_Working data_.
****************

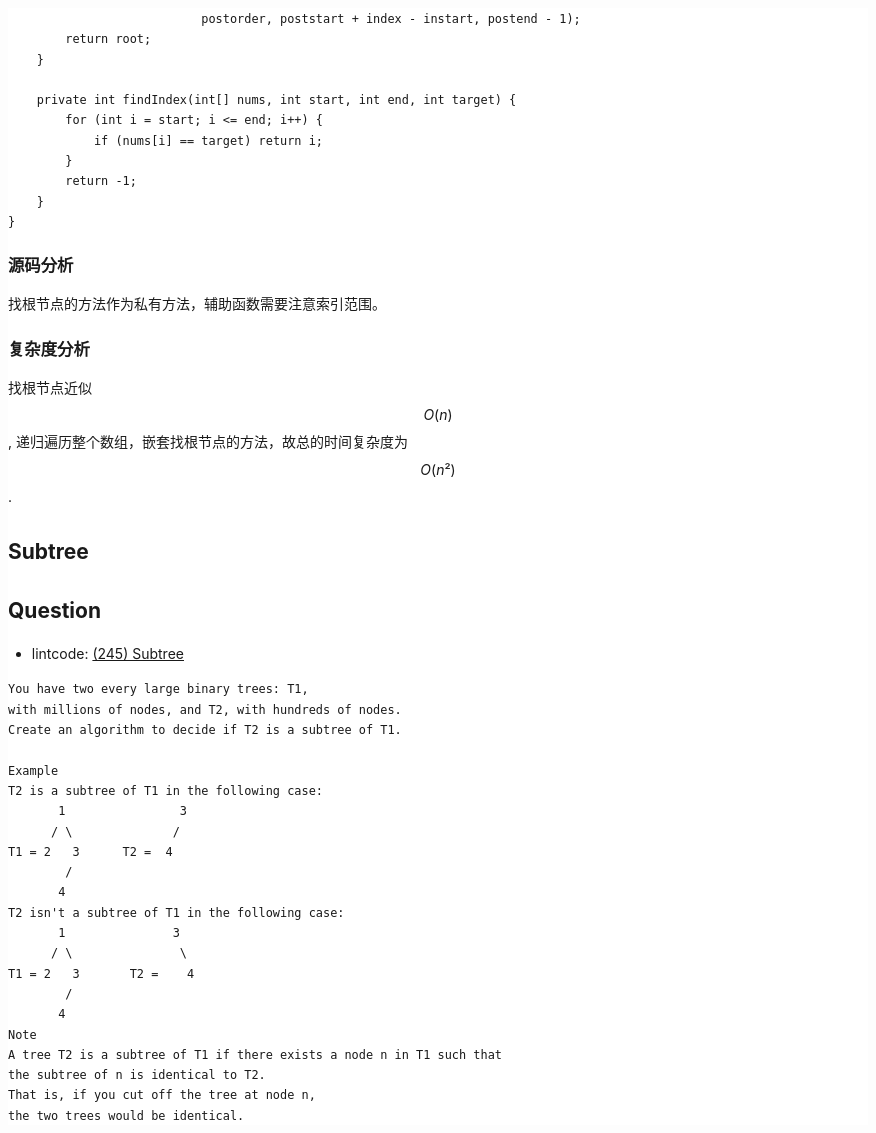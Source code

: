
 ```
                           postorder, poststart + index - instart, postend - 1);
        return root;
    }

    private int findIndex(int[] nums, int start, int end, int target) {
        for (int i = start; i <= end; i++) {
            if (nums[i] == target) return i;
        }
        return -1;
    }
} 
```

### 源码分析

找根节点的方法作为私有方法，辅助函数需要注意索引范围。

### 复杂度分析

找根节点近似 $$O(n)$$, 递归遍历整个数组，嵌套找根节点的方法，故总的时间复杂度为 $$O(n²)$$.

## Subtree

## Question

*   lintcode: [(245) Subtree](http://www.lintcode.com/en/problem/subtree/#)

```
You have two every large binary trees: T1,
with millions of nodes, and T2, with hundreds of nodes.
Create an algorithm to decide if T2 is a subtree of T1.

Example
T2 is a subtree of T1 in the following case:
       1                3
      / \              /
T1 = 2   3      T2 =  4
        /
       4
T2 isn't a subtree of T1 in the following case:
       1               3
      / \               \
T1 = 2   3       T2 =    4
        /
       4
Note
A tree T2 is a subtree of T1 if there exists a node n in T1 such that
the subtree of n is identical to T2.
That is, if you cut off the tree at node n,
the two trees would be identical. 
```
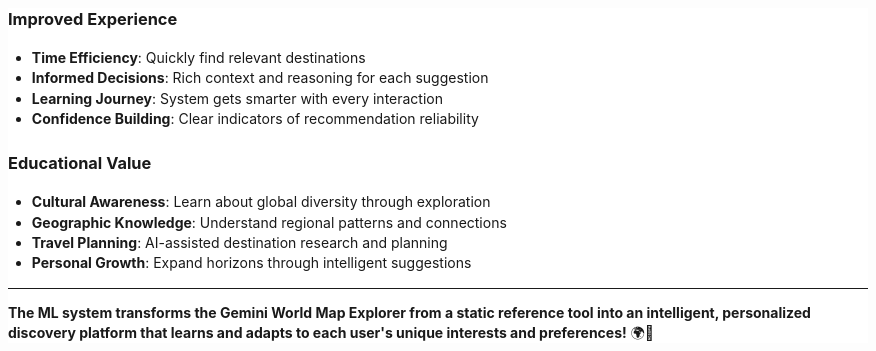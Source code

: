 ### **Improved Experience**
- **Time Efficiency**: Quickly find relevant destinations
- **Informed Decisions**: Rich context and reasoning for each suggestion
- **Learning Journey**: System gets smarter with every interaction
- **Confidence Building**: Clear indicators of recommendation reliability

### **Educational Value**
- **Cultural Awareness**: Learn about global diversity through exploration
- **Geographic Knowledge**: Understand regional patterns and connections
- **Travel Planning**: AI-assisted destination research and planning
- **Personal Growth**: Expand horizons through intelligent suggestions

---

**The ML system transforms the Gemini World Map Explorer from a static reference tool into an intelligent, personalized discovery platform that learns and adapts to each user's unique interests and preferences!** 🌍🤖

****************

_Task directions_.
Read the entries above and find each line holding the word "case". Copy it out.

_Your response_.
T2 is a subtree of T1 in the following case:
T2 isn't a subtree of T1 in the following case:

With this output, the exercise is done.